Estimation of latent correlation matrix from observed data of (possibly) mixed types (continuous/binary/truncated/ternary) based on the latent Gaussian copula model. Missing values (NA) are allowed. The estimation is based on pairwise complete observations.

latentcor(
  X,
  types = NULL,
  method = c("approx", "original"),
  use.nearPD = TRUE,
  nu = 0.001,
  tol = 1e-08,
  ratio = 0.9,
  showplot = FALSE
)

Arguments

X

A numeric matrix or numeric data frame (n by p), where n is number of samples, and p is number of variables. Missing values (NA) are allowed, in which case the estimation is based on pairwise complete observations.

types

A vector of length p indicating the type of each of the p variables in X. Each element must be one of "con" (continuous), "bin" (binary), "ter" (ternary) or "tru" (truncated). If the vector has length 1, then all p variables are assumed to be of the same type that is supplied. The default value is NULL, and the variable types are determined automatically using function get_types. As automatic determination of variable types takes extra time, it is recommended to supply the types explicitly when they are known in advance.

method

The calculation method for latent correlations. Either "original" or "approx". If method = "approx", multilinear approximation method is used, which is much faster than the original method, see Yoon et al. (2021) for timing comparisons for various variable types. If method = "original", optimization of the bridge inverse function is used. The default is "approx".

use.nearPD

Logical indicator. use.nearPD = TRUE gets nearest positive definite matrix for the estimated latent correlation matrix with shrinkage adjustment by nu. Output R is the same as Rpointwise if use.nearPD = FALSE. Default value is TRUE.

nu

Shrinkage parameter for the correlation matrix, must be between 0 and 1. Guarantees that the minimal eigenvalue of returned correlation matrix is greater or equal to nu. When nu = 0, no shrinkage is performed, the returned correlation matrix will be semi-positive definite but not necessarily strictly positive definite. When nu = 1, the identity matrix is returned (not recommended). The default (recommended) value is 0.001.

tol

When method = "original", specifies the desired accuracy of the bridge function inversion via uniroot optimization and is passed to optimize. The default value is 1e-8. When method = "approx", this parameter is ignored.

ratio

When method = "approx", specifies the boundary value for multilinear interpolation, must be between 0 and 1. When ratio = 0, no linear interpolation is performed (the slowest execution) which is equivalent to method = "original". When ratio = 1, linear interpolation is always performed (the fastest execution) but may lead to high approximation errors. The default (recommended) value is 0.9 which controls the approximation error and has fast execution, see Yoon et al. (2021) for details. When method = "original", this parameter is ignored.

showplot

Logical indicator. showplot = TRUE generates a ggplot object plotR with the heatmap of latent correlation matrix R. plotR = NULL if showplot = FALSE. Default value is FALSE.

Value

latentcor returns

  • zratios: A list of of length p corresponding to each variable. Returns NA for continuous variable; proportion of zeros for binary/truncated variables; the cumulative proportions of zeros and ones (e.g. first value is proportion of zeros, second value is proportion of zeros and ones) for ternary variable.

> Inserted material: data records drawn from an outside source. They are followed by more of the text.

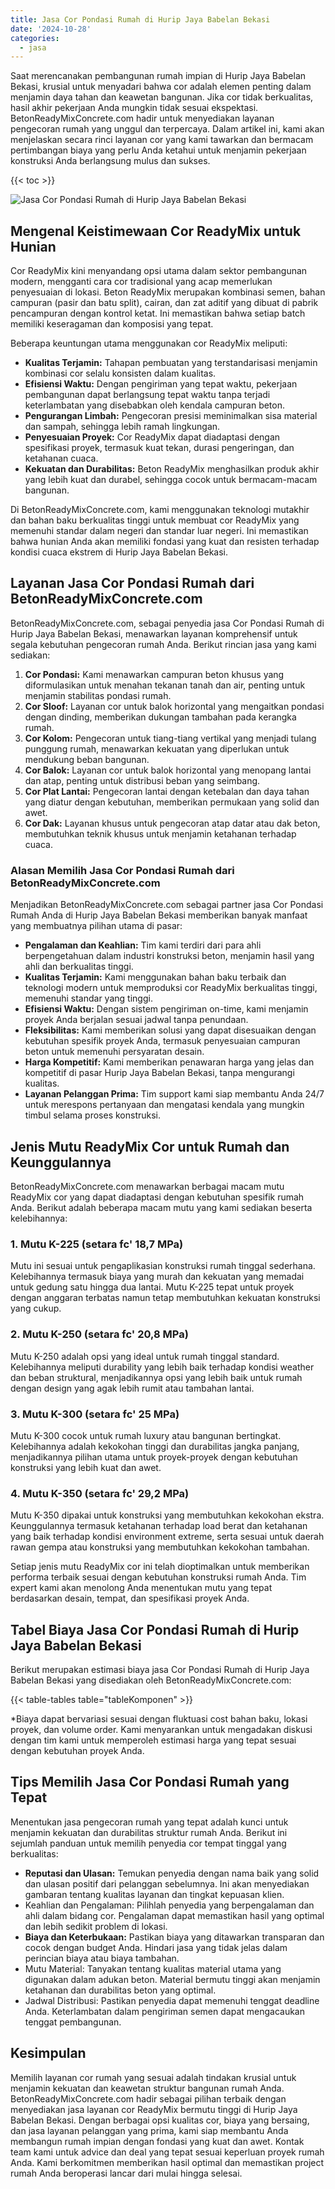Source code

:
```yaml
---
title: Jasa Cor Pondasi Rumah di Hurip Jaya Babelan Bekasi
date: '2024-10-28'
categories:
  - jasa
---
```


Saat merencanakan pembangunan rumah impian di Hurip Jaya Babelan Bekasi, krusial untuk menyadari bahwa cor adalah elemen penting dalam menjamin daya tahan dan keawetan bangunan. Jika cor tidak berkualitas, hasil akhir pekerjaan Anda mungkin tidak sesuai ekspektasi. BetonReadyMixConcrete.com hadir untuk menyediakan layanan pengecoran rumah yang unggul dan terpercaya. Dalam artikel ini, kami akan menjelaskan secara rinci layanan cor yang kami tawarkan dan bermacam pertimbangan biaya yang perlu Anda ketahui untuk menjamin pekerjaan konstruksi Anda berlangsung mulus dan sukses.

{{< toc >}}

![Jasa Cor Pondasi Rumah di Hurip Jaya Babelan Bekasi](https://betoncor8.github.io/cor/harga-beton-readymix-concrete%20(14).png)

## Mengenal Keistimewaan Cor ReadyMix untuk Hunian

Cor ReadyMix kini menyandang opsi utama dalam sektor pembangunan modern, mengganti cara cor tradisional yang acap memerlukan penyesuaian di lokasi. Beton ReadyMix merupakan kombinasi semen, bahan campuran (pasir dan batu split), cairan, dan zat aditif yang dibuat di pabrik pencampuran dengan kontrol ketat. Ini memastikan bahwa setiap batch memiliki keseragaman dan komposisi yang tepat.

Beberapa keuntungan utama menggunakan cor ReadyMix meliputi:

- **Kualitas Terjamin:** Tahapan pembuatan yang terstandarisasi menjamin kombinasi cor selalu konsisten dalam kualitas.
- **Efisiensi Waktu:** Dengan pengiriman yang tepat waktu, pekerjaan pembangunan dapat berlangsung tepat waktu tanpa terjadi keterlambatan yang disebabkan oleh kendala campuran beton.
- **Pengurangan Limbah:** Pengecoran presisi meminimalkan sisa material dan sampah, sehingga lebih ramah lingkungan.
- **Penyesuaian Proyek:** Cor ReadyMix dapat diadaptasi dengan spesifikasi proyek, termasuk kuat tekan, durasi pengeringan, dan ketahanan cuaca.
- **Kekuatan dan Durabilitas:** Beton ReadyMix menghasilkan produk akhir yang lebih kuat dan durabel, sehingga cocok untuk bermacam-macam bangunan.

Di BetonReadyMixConcrete.com, kami menggunakan teknologi mutakhir dan bahan baku berkualitas tinggi untuk membuat cor ReadyMix yang memenuhi standar dalam negeri dan standar luar negeri. Ini memastikan bahwa hunian Anda akan memiliki fondasi yang kuat dan resisten terhadap kondisi cuaca ekstrem di Hurip Jaya Babelan Bekasi.

## Layanan Jasa Cor Pondasi Rumah dari BetonReadyMixConcrete.com

BetonReadyMixConcrete.com, sebagai penyedia jasa Cor Pondasi Rumah di Hurip Jaya Babelan Bekasi, menawarkan layanan komprehensif untuk segala kebutuhan pengecoran rumah Anda. Berikut rincian jasa yang kami sediakan:

1. **Cor Pondasi:** Kami menawarkan campuran beton khusus yang diformulasikan untuk menahan tekanan tanah dan air, penting untuk menjamin stabilitas pondasi rumah.
2. **Cor Sloof:** Layanan cor untuk balok horizontal yang mengaitkan pondasi dengan dinding, memberikan dukungan tambahan pada kerangka rumah.
3. **Cor Kolom:** Pengecoran untuk tiang-tiang vertikal yang menjadi tulang punggung rumah, menawarkan kekuatan yang diperlukan untuk mendukung beban bangunan.
4. **Cor Balok:** Layanan cor untuk balok horizontal yang menopang lantai dan atap, penting untuk distribusi beban yang seimbang.
5. **Cor Plat Lantai:** Pengecoran lantai dengan ketebalan dan daya tahan yang diatur dengan kebutuhan, memberikan permukaan yang solid dan awet.
6. **Cor Dak:** Layanan khusus untuk pengecoran atap datar atau dak beton, membutuhkan teknik khusus untuk menjamin ketahanan terhadap cuaca.

### Alasan Memilih Jasa Cor Pondasi Rumah dari BetonReadyMixConcrete.com

Menjadikan BetonReadyMixConcrete.com sebagai partner jasa Cor Pondasi Rumah Anda di Hurip Jaya Babelan Bekasi memberikan banyak manfaat yang membuatnya pilihan utama di pasar:

- **Pengalaman dan Keahlian:** Tim kami terdiri dari para ahli berpengetahuan dalam industri konstruksi beton, menjamin hasil yang ahli dan berkualitas tinggi.
- **Kualitas Terjamin:** Kami menggunakan bahan baku terbaik dan teknologi modern untuk memproduksi cor ReadyMix berkualitas tinggi, memenuhi standar yang tinggi.
- **Efisiensi Waktu:** Dengan sistem pengiriman on-time, kami menjamin proyek Anda berjalan sesuai jadwal tanpa penundaan.
- **Fleksibilitas:** Kami memberikan solusi yang dapat disesuaikan dengan kebutuhan spesifik proyek Anda, termasuk penyesuaian campuran beton untuk memenuhi persyaratan desain.
- **Harga Kompetitif:** Kami memberikan penawaran harga yang jelas dan kompetitif di pasar Hurip Jaya Babelan Bekasi, tanpa mengurangi kualitas.
- **Layanan Pelanggan Prima:** Tim support kami siap membantu Anda 24/7 untuk merespons pertanyaan dan mengatasi kendala yang mungkin timbul selama proses konstruksi.

## Jenis Mutu ReadyMix Cor untuk Rumah dan Keunggulannya

BetonReadyMixConcrete.com menawarkan berbagai macam mutu ReadyMix cor yang dapat diadaptasi dengan kebutuhan spesifik rumah Anda. Berikut adalah beberapa macam mutu yang kami sediakan beserta kelebihannya:

### 1\. Mutu K-225 (setara fc' 18,7 MPa)

Mutu ini sesuai untuk pengaplikasian konstruksi rumah tinggal sederhana. Kelebihannya termasuk biaya yang murah dan kekuatan yang memadai untuk gedung satu hingga dua lantai. Mutu K-225 tepat untuk proyek dengan anggaran terbatas namun tetap membutuhkan kekuatan konstruksi yang cukup.

### 2\. Mutu K-250 (setara fc' 20,8 MPa)

Mutu K-250 adalah opsi yang ideal untuk rumah tinggal standard. Kelebihannya meliputi durability yang lebih baik terhadap kondisi weather dan beban struktural, menjadikannya opsi yang lebih baik untuk rumah dengan design yang agak lebih rumit atau tambahan lantai.

### 3\. Mutu K-300 (setara fc' 25 MPa)

Mutu K-300 cocok untuk rumah luxury atau bangunan bertingkat. Kelebihannya adalah kekokohan tinggi dan durabilitas jangka panjang, menjadikannya pilihan utama untuk proyek-proyek dengan kebutuhan konstruksi yang lebih kuat dan awet.

### 4\. Mutu K-350 (setara fc' 29,2 MPa)

Mutu K-350 dipakai untuk konstruksi yang membutuhkan kekokohan ekstra. Keunggulannya termasuk ketahanan terhadap load berat dan ketahanan yang baik terhadap kondisi environment extreme, serta sesuai untuk daerah rawan gempa atau konstruksi yang membutuhkan kekokohan tambahan.

Setiap jenis mutu ReadyMix cor ini telah dioptimalkan untuk memberikan performa terbaik sesuai dengan kebutuhan konstruksi rumah Anda. Tim expert kami akan menolong Anda menentukan mutu yang tepat berdasarkan desain, tempat, dan spesifikasi proyek Anda.

## Tabel Biaya Jasa Cor Pondasi Rumah di Hurip Jaya Babelan Bekasi

Berikut merupakan estimasi biaya jasa Cor Pondasi Rumah di Hurip Jaya Babelan Bekasi yang disediakan oleh BetonReadyMixConcrete.com:

{{< table-tables table="tableKomponen" >}}

\*Biaya dapat bervariasi sesuai dengan fluktuasi cost bahan baku, lokasi proyek, dan volume order. Kami menyarankan untuk mengadakan diskusi dengan tim kami untuk memperoleh estimasi harga yang tepat sesuai dengan kebutuhan proyek Anda.

## Tips Memilih Jasa Cor Pondasi Rumah yang Tepat

Menentukan jasa pengecoran rumah yang tepat adalah kunci untuk menjamin kekuatan dan durabilitas struktur rumah Anda. Berikut ini sejumlah panduan untuk memilih penyedia cor tempat tinggal yang berkualitas:

- **Reputasi dan Ulasan:** Temukan penyedia dengan nama baik yang solid dan ulasan positif dari pelanggan sebelumnya. Ini akan menyediakan gambaran tentang kualitas layanan dan tingkat kepuasan klien.
- Keahlian dan Pengalaman: Pilihlah penyedia yang berpengalaman dan ahli dalam bidang cor. Pengalaman dapat memastikan hasil yang optimal dan lebih sedikit problem di lokasi.
- **Biaya dan Keterbukaan:** Pastikan biaya yang ditawarkan transparan dan cocok dengan budget Anda. Hindari jasa yang tidak jelas dalam perincian biaya atau biaya tambahan.
- Mutu Material: Tanyakan tentang kualitas material utama yang digunakan dalam adukan beton. Material bermutu tinggi akan menjamin ketahanan dan durabilitas beton yang optimal.
- Jadwal Distribusi: Pastikan penyedia dapat memenuhi tenggat deadline Anda. Keterlambatan dalam pengiriman semen dapat mengacaukan tenggat pembangunan.

## Kesimpulan

Memilih layanan cor rumah yang sesuai adalah tindakan krusial untuk menjamin kekuatan dan keawetan struktur bangunan rumah Anda. BetonReadyMixConcrete.com hadir sebagai pilihan terbaik dengan menyediakan jasa layanan cor ReadyMix bermutu tinggi di Hurip Jaya Babelan Bekasi. Dengan berbagai opsi kualitas cor, biaya yang bersaing, dan jasa layanan pelanggan yang prima, kami siap membantu Anda membangun rumah impian dengan fondasi yang kuat dan awet. Kontak team kami untuk advice dan deal yang tepat sesuai keperluan proyek rumah Anda. Kami berkomitmen memberikan hasil optimal dan memastikan project rumah Anda beroperasi lancar dari mulai hingga selesai.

  • K: (p x p) Kendall Tau (Tau-a) Matrix for X

  • R: (p x p) Estimated latent correlation matrix for X

  • Rpointwise: (p x p) Point-wise estimates of latent correlations for X. This matrix is not guaranteed to be semi-positive definite. This is the original estimated latent correlation matrix without adjustment for positive-definiteness.

  • plotR: Heatmap plot of latent correlation matrix R, NULL if showplot = FALSE

Details

The function estimates latent correlation by calculating inverse bridge function (Fan et al., 2017) evaluated at the value of sample Kendall's tau (\(\hat \tau\)). The bridge function F connects Kendall's tau to latent correlation r so that \(F(r) = E(\hat \tau)\). The form of function F depends on the variable types (continuous/binary/truncated/ternary), but is exact. The exact form of inverse is not available, so has to be evaluated numerically for each pair of variables leading to Rpointwise.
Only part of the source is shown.